Advanced Pattern 2: Circuit Breaker for Fault Tolerance

Prevent cascade failures when devices or services are unhealthy:

from enum import Enum
from datetime import datetime, timedelta

class CircuitState(Enum):
    CLOSED = "closed"  # Normal operation
    OPEN = "open"      # Failing, reject new requests
    HALF_OPEN = "half_open"  # Testing recovery

class CircuitBreaker:
    """
    Circuit breaker to prevent cascading failures:
    - CLOSED: Normal operation, requests proceed
    - OPEN: Too many failures detected, requests rejected immediately
    - HALF_OPEN: Attempting recovery, allow limited requests
    """

    def __init__(
        self,
        failure_threshold: int = 5,
        success_threshold: int = 2,
        timeout: int = 60
    ):
        self.failure_threshold = failure_threshold
        self.success_threshold = success_threshold
        self.timeout = timeout
        self.failure_count = 0
        self.success_count = 0
        self.state = CircuitState.CLOSED
        self.last_failure_time = None

    async def call(self, coro):
        """
        Execute coroutine with circuit breaker protection

        Args:
            coro: Coroutine to execute

        Returns:
            Result if successful

        Raises:
            Exception: If circuit is OPEN
        """
        if self.state == CircuitState.OPEN:
            if self._should_attempt_reset():
                self.state = CircuitState.HALF_OPEN
                self.success_count = 0
            else:
                raise RuntimeError(
                    f"Circuit breaker OPEN for {self.timeout}s (device temporarily unavailable)"
                )

        try:
            result = await coro
            self._on_success()
            return result

        except Exception as e:
            self._on_failure()
            if self.state == CircuitState.OPEN:
                logger.error(f"Circuit breaker opened after failure: {e}")
            raise

    def _on_success(self):
        """Handle successful call"""
        self.failure_count = 0

        if self.state == CircuitState.HALF_OPEN:
            self.success_count += 1
            if self.success_count >= self.success_threshold:
                self.state = CircuitState.CLOSED
                logger.info("Circuit breaker CLOSED - device recovered")
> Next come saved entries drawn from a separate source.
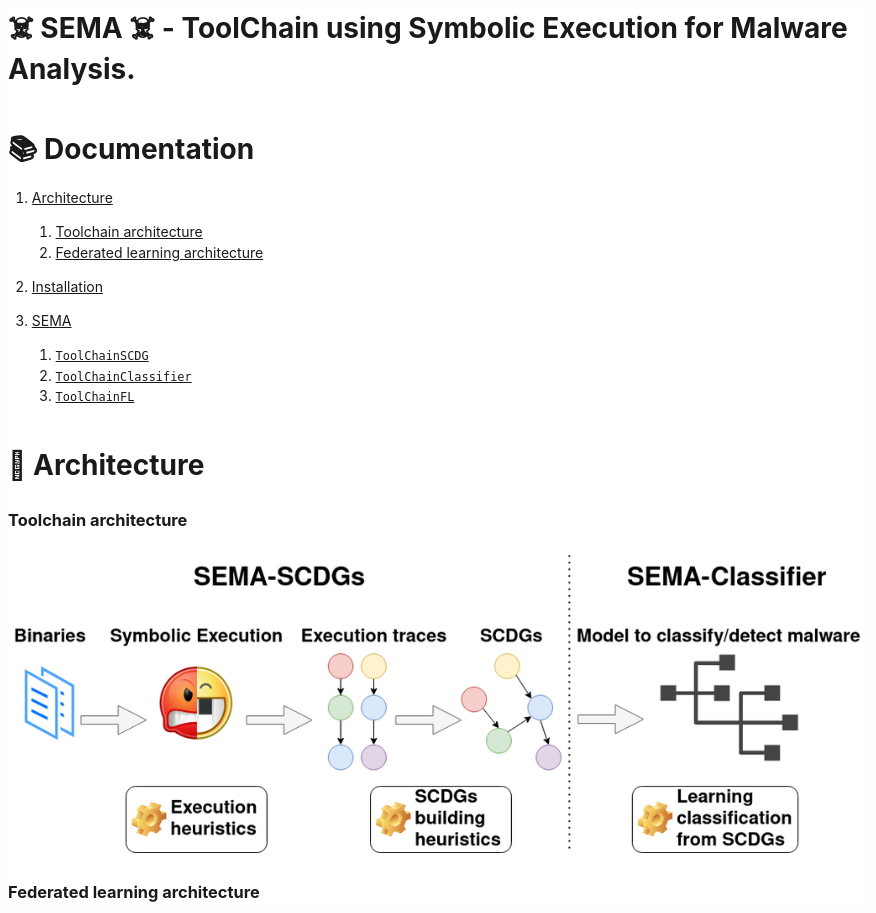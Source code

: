 # :skull_and_crossbones: SEMA :skull_and_crossbones: - ToolChain using Symbolic Execution for Malware Analysis. 
# :books:  Documentation

1. [ Architecture ](#arch)
    1. [ Toolchain architecture ](#arch_std)
    2. [ Federated learning architecture ](#arch_fl)

2. [ Installation ](#install)

3. [ SEMA ](#tc)
    1. [ `ToolChainSCDG` ](#tcscdg)
    2. [ `ToolChainClassifier`](#tcc)
    3. [ `ToolChainFL`](#tcfl)

:page_with_curl: Architecture
====
<a name="arch"></a>

### Toolchain architecture
<a name="arch_std"></a>

![GitHub Logo](/doc/SEMA_illustration.png)

### Federated learning architecture
<a name="arch_fl"></a>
    def _on_failure(self):
        """Handle failed call"""
        self.failure_count += 1
        self.last_failure_time = datetime.now()

        if self.failure_count >= self.failure_threshold:
            self.state = CircuitState.OPEN
            logger.warning(f"Circuit breaker OPEN - {self.failure_count} failures detected")

    def _should_attempt_reset(self) -> bool:
        """Check if timeout has elapsed to attempt reset"""
        if self.last_failure_time is None:
            return True

        elapsed = (datetime.now() - self.last_failure_time).total_seconds()
        return elapsed >= self.timeout

---

Advanced Pattern 3: Async Telemetry Collector with Metrics Export

Real-world telemetry collection with Prometheus metrics export:

import json
from typing import Coroutine
from prometheus_client import Counter, Histogram, Gauge
import httpx

# Prometheus metrics
telemetry_collection_duration = Histogram(
    'telemetry_collection_seconds',
    'Time spent collecting telemetry',
    ['device', 'metric_type']
)
telemetry_errors = Counter(
    'telemetry_collection_errors_total',
    'Total telemetry collection errors',
    ['device', 'error_type']
)
telemetry_points_collected = Counter(
    'telemetry_points_collected_total',
    'Total data points collected',
    ['device']
)
active_telemetry_tasks = Gauge(
    'active_telemetry_tasks',
    'Currently active telemetry collection tasks'
)

class AsyncTelemetryCollector:
    """Collect streaming telemetry from multiple data sources concurrently"""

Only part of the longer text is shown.